*** Block opens ***

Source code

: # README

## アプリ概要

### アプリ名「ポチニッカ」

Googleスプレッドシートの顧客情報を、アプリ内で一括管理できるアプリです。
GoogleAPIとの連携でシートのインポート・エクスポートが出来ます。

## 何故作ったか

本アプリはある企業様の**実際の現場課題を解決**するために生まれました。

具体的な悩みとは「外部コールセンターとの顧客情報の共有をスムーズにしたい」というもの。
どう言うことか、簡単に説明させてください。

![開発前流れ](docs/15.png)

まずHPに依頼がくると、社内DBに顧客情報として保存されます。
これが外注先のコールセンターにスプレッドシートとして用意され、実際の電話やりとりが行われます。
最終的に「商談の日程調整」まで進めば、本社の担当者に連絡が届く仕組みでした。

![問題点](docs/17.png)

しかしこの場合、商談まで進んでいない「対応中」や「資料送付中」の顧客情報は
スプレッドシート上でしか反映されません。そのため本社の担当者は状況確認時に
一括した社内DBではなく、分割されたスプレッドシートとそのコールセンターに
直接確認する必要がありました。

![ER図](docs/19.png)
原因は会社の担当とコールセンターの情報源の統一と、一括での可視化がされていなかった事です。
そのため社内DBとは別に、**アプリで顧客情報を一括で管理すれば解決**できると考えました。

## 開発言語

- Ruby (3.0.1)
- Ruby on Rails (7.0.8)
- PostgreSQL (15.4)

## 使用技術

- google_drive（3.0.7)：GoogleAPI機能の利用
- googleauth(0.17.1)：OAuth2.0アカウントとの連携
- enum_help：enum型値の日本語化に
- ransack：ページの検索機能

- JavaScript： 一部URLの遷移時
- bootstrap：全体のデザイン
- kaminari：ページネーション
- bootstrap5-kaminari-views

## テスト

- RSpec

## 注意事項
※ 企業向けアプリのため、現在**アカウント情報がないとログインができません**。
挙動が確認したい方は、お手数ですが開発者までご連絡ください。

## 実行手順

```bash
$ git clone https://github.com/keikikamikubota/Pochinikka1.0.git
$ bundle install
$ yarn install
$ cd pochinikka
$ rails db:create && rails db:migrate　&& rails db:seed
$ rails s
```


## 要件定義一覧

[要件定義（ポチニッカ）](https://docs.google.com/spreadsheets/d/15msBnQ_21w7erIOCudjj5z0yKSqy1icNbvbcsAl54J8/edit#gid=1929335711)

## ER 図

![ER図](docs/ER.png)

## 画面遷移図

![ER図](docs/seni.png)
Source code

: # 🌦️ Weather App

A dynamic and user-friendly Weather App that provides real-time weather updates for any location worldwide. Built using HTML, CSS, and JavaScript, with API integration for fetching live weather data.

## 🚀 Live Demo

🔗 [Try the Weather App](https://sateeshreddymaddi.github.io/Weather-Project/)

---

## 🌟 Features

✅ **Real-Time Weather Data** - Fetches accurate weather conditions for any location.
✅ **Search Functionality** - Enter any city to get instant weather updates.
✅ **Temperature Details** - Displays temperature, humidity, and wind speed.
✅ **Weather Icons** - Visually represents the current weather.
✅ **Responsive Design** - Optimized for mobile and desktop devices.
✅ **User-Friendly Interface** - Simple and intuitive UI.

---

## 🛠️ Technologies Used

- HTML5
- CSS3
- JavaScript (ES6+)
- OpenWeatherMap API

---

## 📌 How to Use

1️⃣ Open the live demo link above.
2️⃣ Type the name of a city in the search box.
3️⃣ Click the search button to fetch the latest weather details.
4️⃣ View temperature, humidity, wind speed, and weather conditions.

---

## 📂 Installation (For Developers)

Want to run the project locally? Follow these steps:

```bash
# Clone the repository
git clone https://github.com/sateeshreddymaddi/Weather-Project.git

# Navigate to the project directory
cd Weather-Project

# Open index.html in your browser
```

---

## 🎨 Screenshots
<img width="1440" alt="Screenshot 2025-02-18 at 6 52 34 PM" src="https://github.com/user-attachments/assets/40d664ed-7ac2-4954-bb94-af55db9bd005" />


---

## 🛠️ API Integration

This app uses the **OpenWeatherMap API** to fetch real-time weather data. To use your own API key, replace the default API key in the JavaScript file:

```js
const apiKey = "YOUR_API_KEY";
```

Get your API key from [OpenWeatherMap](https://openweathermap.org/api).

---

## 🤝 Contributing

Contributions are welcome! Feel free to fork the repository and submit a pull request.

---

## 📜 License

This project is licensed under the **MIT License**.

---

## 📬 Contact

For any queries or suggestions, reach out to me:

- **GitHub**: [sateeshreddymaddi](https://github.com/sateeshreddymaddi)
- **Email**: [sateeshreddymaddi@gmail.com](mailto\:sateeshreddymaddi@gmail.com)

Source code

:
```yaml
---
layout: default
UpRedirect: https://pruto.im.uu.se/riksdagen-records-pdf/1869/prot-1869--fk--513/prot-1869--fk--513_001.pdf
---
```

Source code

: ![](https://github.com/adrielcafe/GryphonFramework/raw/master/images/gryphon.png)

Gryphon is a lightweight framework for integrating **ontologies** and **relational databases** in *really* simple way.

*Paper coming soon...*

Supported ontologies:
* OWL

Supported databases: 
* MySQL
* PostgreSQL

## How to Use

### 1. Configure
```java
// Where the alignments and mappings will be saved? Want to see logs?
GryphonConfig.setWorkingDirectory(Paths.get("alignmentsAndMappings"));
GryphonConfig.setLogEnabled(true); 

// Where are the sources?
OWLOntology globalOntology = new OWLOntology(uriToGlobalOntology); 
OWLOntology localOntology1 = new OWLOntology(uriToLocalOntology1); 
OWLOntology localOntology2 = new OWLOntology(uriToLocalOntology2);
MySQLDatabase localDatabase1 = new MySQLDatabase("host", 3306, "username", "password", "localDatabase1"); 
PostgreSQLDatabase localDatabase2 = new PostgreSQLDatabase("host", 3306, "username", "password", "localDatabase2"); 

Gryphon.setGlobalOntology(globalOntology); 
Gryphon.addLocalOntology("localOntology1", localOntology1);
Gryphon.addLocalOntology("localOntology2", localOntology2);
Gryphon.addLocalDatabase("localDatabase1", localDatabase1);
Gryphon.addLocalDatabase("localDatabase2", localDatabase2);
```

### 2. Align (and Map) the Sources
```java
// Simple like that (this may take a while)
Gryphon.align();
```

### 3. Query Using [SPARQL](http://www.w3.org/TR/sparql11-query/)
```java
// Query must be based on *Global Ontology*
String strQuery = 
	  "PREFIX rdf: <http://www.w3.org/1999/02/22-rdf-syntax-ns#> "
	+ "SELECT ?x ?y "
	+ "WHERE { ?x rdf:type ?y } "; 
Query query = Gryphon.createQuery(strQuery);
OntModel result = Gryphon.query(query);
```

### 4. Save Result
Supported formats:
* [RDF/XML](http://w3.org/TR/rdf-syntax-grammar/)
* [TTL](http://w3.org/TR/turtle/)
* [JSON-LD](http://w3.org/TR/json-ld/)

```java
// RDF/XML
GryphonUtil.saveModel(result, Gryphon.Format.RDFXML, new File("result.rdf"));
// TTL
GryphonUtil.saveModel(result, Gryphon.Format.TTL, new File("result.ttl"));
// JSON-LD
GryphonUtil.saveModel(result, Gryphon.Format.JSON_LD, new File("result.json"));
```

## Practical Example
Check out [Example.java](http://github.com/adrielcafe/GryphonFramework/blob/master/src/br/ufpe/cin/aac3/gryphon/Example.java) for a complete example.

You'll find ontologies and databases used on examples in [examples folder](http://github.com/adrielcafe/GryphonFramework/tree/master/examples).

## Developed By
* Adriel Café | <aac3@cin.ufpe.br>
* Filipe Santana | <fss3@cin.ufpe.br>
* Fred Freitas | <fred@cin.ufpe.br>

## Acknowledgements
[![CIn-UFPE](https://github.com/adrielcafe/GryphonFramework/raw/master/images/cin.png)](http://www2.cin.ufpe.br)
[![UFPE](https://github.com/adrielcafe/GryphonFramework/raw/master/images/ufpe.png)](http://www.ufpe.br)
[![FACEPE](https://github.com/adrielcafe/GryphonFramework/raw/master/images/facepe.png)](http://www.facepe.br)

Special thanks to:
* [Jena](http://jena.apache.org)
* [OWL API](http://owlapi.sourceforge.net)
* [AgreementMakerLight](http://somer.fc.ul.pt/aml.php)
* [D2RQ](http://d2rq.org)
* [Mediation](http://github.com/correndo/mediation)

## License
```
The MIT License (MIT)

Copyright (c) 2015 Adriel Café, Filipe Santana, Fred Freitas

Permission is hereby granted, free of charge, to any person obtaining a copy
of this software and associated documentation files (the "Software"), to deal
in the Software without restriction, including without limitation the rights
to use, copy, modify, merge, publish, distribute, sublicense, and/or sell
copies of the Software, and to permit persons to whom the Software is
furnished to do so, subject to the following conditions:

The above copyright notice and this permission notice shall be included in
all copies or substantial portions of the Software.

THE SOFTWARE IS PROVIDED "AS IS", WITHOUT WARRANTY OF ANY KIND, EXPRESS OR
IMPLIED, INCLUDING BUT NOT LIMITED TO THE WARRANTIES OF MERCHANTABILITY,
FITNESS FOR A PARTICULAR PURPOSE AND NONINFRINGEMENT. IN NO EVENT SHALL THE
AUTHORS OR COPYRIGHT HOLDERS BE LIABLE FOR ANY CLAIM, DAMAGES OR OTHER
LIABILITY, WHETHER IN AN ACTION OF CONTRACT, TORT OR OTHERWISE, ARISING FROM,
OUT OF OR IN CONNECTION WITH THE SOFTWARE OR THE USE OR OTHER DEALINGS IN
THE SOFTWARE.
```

*** Block closes ***

_Exercise details_. In the records above, find the lines holding "password". Copy each one.

_Result of this exercise_.
MySQLDatabase localDatabase1 = new MySQLDatabase("host", 3306, "username", "password", "localDatabase1"); 
PostgreSQLDatabase localDatabase2 = new PostgreSQLDatabase("host", 3306, "username", "password", "localDatabase2"); 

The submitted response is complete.